What you will do: Whenever a line below holds the word "Applications", copy that line.

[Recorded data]
━━━━━━━━━━━━━━━━━━━━

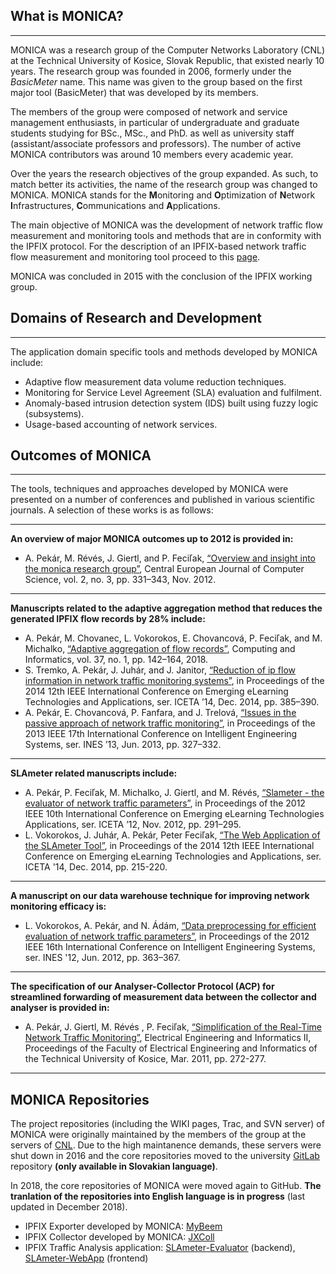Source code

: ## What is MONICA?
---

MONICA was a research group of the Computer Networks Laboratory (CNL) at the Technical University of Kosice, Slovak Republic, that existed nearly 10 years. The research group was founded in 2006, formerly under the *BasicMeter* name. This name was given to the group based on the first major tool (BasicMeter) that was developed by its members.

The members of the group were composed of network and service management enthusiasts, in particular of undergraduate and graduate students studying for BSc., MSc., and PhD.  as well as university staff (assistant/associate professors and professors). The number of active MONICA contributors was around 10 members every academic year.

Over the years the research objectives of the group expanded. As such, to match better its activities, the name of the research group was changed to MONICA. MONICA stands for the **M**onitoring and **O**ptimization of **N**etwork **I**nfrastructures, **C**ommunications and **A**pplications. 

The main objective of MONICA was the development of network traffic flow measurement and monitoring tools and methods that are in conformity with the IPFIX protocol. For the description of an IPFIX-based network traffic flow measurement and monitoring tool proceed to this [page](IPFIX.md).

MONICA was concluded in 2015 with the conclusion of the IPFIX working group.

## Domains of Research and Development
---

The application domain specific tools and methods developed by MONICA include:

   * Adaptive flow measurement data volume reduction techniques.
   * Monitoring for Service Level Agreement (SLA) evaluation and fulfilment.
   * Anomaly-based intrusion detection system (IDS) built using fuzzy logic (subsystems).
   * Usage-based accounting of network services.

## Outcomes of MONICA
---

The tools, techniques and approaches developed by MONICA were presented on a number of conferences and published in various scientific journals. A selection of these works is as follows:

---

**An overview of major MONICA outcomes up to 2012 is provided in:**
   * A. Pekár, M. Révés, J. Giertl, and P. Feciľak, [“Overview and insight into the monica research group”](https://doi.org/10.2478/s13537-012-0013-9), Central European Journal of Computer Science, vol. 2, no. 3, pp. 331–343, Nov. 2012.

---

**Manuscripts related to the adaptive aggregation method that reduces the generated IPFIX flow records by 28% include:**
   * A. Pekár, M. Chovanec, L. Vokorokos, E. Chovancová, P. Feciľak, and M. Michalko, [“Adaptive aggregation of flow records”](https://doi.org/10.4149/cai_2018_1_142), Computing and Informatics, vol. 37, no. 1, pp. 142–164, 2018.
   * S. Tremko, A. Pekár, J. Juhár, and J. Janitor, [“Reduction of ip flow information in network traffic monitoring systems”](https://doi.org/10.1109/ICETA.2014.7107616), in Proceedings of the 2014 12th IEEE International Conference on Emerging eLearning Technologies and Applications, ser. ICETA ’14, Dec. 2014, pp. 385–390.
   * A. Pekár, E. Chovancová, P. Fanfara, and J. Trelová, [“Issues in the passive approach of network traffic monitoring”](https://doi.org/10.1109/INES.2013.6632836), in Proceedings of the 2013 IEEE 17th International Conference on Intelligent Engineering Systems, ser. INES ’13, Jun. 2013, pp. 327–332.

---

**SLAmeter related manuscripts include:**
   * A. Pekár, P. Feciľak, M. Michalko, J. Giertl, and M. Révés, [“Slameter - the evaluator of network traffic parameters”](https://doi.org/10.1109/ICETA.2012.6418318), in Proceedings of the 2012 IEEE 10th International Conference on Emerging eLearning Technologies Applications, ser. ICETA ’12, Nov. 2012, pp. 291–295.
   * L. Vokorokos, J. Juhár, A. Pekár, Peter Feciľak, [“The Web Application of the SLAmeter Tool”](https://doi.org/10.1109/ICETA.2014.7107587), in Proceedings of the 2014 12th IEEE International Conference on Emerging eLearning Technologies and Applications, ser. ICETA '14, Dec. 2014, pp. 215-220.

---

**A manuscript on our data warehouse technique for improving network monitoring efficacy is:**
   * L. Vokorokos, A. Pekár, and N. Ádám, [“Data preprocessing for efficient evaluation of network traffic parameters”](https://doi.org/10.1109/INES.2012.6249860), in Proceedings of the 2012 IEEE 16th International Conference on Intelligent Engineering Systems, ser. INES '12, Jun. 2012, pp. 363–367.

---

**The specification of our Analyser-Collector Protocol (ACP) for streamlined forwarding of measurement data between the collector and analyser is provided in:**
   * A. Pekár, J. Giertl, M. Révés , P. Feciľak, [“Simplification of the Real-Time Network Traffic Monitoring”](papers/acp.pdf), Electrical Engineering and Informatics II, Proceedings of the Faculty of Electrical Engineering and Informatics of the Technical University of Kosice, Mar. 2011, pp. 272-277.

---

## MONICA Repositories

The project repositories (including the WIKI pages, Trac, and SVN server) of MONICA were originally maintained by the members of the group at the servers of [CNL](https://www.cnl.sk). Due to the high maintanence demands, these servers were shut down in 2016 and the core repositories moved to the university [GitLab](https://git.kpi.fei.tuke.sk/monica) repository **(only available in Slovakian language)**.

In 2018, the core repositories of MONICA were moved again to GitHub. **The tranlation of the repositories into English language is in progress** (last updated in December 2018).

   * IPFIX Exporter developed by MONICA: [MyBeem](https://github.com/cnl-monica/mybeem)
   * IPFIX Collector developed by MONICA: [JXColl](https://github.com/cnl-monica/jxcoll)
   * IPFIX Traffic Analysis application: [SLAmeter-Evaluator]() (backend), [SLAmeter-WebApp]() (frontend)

━━━━━━━━━━━━━━━━━━━━

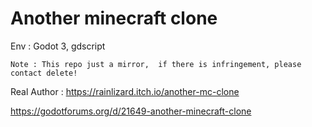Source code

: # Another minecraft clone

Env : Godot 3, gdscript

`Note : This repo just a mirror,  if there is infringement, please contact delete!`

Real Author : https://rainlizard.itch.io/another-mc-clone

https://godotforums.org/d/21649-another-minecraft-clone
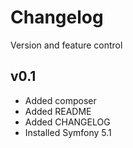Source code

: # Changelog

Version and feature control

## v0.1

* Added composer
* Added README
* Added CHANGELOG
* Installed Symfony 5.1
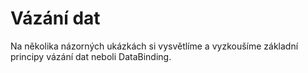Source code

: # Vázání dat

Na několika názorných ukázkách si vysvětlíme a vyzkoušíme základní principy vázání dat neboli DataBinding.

━━━━━━━━━━━━━━━━━━━━

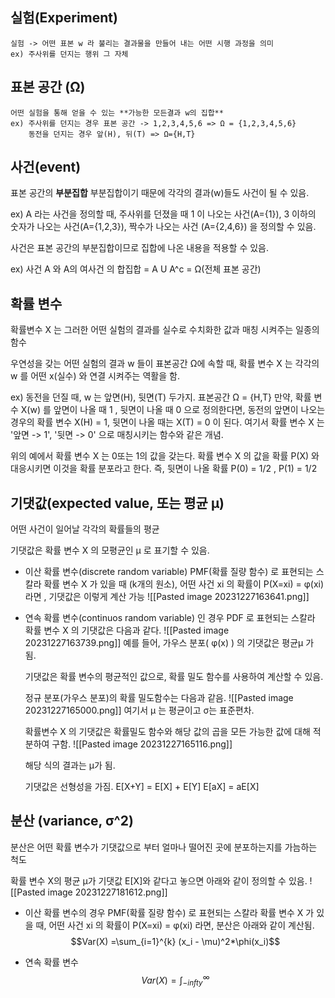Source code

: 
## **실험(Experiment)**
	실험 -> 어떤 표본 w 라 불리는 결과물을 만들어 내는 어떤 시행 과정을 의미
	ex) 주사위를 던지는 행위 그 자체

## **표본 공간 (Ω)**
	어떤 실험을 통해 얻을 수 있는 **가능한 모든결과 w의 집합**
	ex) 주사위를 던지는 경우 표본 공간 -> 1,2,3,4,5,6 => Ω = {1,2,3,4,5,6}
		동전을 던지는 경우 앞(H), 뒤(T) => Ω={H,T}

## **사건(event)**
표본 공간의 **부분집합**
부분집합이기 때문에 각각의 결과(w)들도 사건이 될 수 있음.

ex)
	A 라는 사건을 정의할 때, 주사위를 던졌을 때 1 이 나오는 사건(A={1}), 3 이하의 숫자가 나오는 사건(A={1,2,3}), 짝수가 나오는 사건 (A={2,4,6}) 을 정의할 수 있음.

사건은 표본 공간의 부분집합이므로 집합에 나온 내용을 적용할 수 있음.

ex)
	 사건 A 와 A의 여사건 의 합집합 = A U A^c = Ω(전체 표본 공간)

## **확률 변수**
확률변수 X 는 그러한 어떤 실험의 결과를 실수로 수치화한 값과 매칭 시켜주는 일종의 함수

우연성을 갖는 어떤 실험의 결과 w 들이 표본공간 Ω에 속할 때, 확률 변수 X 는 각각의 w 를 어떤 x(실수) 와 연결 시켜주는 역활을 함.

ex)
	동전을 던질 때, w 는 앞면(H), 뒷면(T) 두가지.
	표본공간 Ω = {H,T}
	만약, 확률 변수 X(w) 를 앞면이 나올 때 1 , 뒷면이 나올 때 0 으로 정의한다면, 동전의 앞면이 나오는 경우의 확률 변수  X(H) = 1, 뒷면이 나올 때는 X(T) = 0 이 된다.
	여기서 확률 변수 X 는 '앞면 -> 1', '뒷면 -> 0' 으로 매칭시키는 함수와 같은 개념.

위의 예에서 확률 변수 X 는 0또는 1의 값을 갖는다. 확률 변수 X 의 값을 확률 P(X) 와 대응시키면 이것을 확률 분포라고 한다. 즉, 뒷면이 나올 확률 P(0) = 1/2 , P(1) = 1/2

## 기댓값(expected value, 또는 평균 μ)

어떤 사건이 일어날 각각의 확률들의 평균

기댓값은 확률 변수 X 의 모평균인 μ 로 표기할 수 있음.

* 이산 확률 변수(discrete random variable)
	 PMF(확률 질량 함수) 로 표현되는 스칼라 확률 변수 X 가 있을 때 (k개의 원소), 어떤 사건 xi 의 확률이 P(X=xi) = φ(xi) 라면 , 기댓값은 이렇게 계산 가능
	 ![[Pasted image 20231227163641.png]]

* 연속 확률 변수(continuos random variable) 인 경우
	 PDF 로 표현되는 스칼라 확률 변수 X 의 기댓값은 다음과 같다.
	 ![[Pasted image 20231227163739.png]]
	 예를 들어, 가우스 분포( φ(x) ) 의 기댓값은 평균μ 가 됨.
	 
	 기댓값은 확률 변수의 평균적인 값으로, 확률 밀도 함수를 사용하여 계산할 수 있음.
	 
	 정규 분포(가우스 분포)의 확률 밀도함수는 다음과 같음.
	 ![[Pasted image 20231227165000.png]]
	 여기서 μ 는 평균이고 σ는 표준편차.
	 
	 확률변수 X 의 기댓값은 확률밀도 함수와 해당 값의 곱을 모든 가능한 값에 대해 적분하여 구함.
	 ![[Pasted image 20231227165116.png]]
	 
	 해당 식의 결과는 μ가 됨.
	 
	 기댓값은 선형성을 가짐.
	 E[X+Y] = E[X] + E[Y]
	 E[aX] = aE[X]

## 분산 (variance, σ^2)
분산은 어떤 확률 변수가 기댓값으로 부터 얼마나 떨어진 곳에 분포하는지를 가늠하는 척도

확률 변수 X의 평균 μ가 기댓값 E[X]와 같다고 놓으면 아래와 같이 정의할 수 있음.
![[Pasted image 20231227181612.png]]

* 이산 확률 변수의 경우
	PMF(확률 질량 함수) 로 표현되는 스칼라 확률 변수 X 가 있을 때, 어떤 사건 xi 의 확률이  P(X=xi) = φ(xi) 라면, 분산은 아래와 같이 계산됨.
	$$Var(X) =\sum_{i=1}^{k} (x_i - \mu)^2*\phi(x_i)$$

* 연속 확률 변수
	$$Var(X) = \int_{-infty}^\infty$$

━━━━━━━━━━━━━━━━━━━━

Response to the exercise:
   * S. Tremko, A. Pekár, J. Juhár, and J. Janitor, [“Reduction of ip flow information in network traffic monitoring systems”](https://doi.org/10.1109/ICETA.2014.7107616), in Proceedings of the 2014 12th IEEE International Conference on Emerging eLearning Technologies and Applications, ser. ICETA ’14, Dec. 2014, pp. 385–390.
   * A. Pekár, P. Feciľak, M. Michalko, J. Giertl, and M. Révés, [“Slameter - the evaluator of network traffic parameters”](https://doi.org/10.1109/ICETA.2012.6418318), in Proceedings of the 2012 IEEE 10th International Conference on Emerging eLearning Technologies Applications, ser. ICETA ’12, Nov. 2012, pp. 291–295.
   * L. Vokorokos, J. Juhár, A. Pekár, Peter Feciľak, [“The Web Application of the SLAmeter Tool”](https://doi.org/10.1109/ICETA.2014.7107587), in Proceedings of the 2014 12th IEEE International Conference on Emerging eLearning Technologies and Applications, ser. ICETA '14, Dec. 2014, pp. 215-220.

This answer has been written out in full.